To enable disk caching, set to_disk=True when decorating your function:

import panel as pn
import time
from datetime import datetime

@pn.cache(to_disk=True)
def expensive_computation(n):
    # Simulate expensive operation
    time.sleep(2)
    return datetime.now()

# First call takes 2 seconds
result1 = expensive_computation(5)

# Subsequent calls are instant, even after server restart
result2 = expensive_computation(5)

pn.Column(result1, result2).servable()
Traceback (most recent call last):
  File "/Users/runner/work/panel/panel/panel/io/mime_render.py", line 164, in exec_with_return
    exec(compile(init_ast, "<ast>", "exec"), global_context)
  File "<ast>", line 12, in <module>
  File "/Users/runner/work/panel/panel/panel/io/cache.py", line 534, in wrapped_func
    func_cache, hash_value, time = hash_func(*args, **kwargs)
                                   ^^^^^^^^^^^^^^^^^^^^^^^^^^
  File "/Users/runner/work/panel/panel/panel/io/cache.py", line 501, in hash_func
    from diskcache import Index
ModuleNotFoundError: No module named 'diskcache'

By default, cached values are stored in a ./cache directory relative to your application.

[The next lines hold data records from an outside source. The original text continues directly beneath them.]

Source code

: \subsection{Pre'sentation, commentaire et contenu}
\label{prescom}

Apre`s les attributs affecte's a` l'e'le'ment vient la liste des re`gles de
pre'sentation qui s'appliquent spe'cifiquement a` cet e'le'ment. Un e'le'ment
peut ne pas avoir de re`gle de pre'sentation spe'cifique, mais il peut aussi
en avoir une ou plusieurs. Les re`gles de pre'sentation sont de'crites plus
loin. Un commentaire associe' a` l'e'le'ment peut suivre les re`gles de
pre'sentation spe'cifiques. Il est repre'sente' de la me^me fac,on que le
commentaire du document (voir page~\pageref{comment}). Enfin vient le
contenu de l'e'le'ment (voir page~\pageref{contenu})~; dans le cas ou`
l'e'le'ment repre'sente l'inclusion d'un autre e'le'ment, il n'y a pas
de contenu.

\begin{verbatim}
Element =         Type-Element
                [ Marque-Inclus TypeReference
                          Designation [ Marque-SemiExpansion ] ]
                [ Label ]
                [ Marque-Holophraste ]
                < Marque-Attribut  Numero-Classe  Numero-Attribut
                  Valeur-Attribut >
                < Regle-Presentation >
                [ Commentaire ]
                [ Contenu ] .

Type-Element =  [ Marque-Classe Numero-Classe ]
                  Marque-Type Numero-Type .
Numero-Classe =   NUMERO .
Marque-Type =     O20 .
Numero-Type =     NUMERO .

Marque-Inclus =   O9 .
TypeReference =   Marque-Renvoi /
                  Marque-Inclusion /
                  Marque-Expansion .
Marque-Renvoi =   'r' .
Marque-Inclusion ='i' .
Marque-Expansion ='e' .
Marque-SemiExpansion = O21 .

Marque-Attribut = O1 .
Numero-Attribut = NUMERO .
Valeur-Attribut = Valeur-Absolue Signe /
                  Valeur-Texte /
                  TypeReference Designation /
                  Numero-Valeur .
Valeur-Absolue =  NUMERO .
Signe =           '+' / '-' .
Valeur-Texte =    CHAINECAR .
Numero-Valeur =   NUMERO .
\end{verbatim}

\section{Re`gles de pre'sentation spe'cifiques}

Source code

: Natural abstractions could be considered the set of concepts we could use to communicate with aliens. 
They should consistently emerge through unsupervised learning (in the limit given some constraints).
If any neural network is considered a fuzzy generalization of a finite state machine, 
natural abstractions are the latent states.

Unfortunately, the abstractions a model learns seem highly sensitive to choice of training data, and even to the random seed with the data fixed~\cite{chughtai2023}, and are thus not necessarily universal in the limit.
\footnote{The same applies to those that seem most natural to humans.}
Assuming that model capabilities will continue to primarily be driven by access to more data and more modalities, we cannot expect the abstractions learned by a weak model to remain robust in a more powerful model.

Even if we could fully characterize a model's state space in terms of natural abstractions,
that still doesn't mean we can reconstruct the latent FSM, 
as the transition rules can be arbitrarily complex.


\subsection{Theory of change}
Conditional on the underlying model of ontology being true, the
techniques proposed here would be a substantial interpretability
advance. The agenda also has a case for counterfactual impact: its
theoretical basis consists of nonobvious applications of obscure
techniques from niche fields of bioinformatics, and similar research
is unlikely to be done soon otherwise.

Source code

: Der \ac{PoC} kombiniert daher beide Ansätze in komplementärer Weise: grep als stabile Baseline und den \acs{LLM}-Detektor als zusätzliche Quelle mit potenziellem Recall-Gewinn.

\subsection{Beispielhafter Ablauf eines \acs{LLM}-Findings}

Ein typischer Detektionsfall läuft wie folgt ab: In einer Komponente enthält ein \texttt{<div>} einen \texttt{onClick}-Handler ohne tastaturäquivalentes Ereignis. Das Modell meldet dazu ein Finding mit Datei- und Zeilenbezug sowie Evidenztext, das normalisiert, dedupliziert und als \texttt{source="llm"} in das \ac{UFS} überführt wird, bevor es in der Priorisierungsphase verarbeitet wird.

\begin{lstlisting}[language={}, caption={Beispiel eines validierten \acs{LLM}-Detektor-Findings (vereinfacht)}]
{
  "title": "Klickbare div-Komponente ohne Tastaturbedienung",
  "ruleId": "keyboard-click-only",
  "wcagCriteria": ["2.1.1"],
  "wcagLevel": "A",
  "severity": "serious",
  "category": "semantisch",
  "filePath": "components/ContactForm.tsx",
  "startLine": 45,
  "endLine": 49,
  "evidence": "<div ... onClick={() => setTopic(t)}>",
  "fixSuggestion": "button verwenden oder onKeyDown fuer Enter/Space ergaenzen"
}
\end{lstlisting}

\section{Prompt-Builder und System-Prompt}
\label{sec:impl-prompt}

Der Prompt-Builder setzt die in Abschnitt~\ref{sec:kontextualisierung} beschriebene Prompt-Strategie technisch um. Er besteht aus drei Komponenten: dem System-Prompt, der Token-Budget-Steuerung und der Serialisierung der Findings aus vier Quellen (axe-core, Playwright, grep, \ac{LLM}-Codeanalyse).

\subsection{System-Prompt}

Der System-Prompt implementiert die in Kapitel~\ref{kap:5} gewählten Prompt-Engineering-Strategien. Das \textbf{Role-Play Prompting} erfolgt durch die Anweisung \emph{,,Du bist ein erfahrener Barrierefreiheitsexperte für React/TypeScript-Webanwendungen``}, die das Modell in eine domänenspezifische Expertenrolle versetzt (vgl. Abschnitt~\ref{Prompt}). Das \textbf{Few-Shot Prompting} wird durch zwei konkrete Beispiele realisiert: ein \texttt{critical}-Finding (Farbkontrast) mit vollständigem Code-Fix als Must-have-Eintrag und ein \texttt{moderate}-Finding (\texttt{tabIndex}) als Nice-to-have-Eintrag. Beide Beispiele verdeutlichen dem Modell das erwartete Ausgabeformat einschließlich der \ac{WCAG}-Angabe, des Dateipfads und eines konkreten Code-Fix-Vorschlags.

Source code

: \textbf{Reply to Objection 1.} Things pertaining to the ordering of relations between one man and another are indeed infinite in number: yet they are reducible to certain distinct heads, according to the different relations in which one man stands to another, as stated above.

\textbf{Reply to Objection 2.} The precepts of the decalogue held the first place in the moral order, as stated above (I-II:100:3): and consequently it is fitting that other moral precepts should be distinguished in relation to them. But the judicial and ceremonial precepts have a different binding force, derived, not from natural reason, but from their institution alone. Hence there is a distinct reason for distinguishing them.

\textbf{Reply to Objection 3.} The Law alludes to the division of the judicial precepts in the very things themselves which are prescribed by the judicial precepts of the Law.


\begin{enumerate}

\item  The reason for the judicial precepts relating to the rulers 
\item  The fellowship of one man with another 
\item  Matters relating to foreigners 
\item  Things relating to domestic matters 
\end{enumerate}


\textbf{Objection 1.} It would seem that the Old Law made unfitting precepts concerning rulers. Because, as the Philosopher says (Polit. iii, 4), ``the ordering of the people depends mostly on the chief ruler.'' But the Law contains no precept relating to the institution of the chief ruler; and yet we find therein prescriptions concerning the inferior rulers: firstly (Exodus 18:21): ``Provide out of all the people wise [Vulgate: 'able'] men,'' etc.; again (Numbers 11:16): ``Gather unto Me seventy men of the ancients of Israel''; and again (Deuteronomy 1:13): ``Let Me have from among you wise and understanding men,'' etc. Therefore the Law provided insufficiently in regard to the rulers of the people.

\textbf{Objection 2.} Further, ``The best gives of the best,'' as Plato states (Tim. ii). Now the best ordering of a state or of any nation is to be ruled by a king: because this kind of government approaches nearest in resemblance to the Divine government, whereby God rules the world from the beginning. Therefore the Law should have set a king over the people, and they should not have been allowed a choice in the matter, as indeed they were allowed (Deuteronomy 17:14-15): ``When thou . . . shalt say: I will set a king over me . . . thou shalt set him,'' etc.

Configuring the Cache Path#

You can customize where cached values are stored in three ways:

1. Inline configuration:

@pn.cache(to_disk=True, cache_path='./cache1')
def expensive_computation(n):
    ...

2. Global configuration with pn.extension:

pn.extension(cache_path='./cache2')

3. Direct configuration:

pn.config.cache_path = './cache3'

Clearing the Cache#

Once a function has been decorated with pn.cache, you can easily clear the cache by calling .clear() on that function, e.g., in the example above, you could call load_data.clear(). If you want to clear all caches, you may also call pn.state.clear_caches().

Per-session Caching#

By default, any functions decorated or wrapped with pn.cache will use a global cache that will be reused across multiple sessions, i.e., multiple users visiting your app will all share the same cache. If instead, you want a session-local cache that only reuses cached outputs for the duration of each visit to your application, you can set pn.cache(..., per_session=True).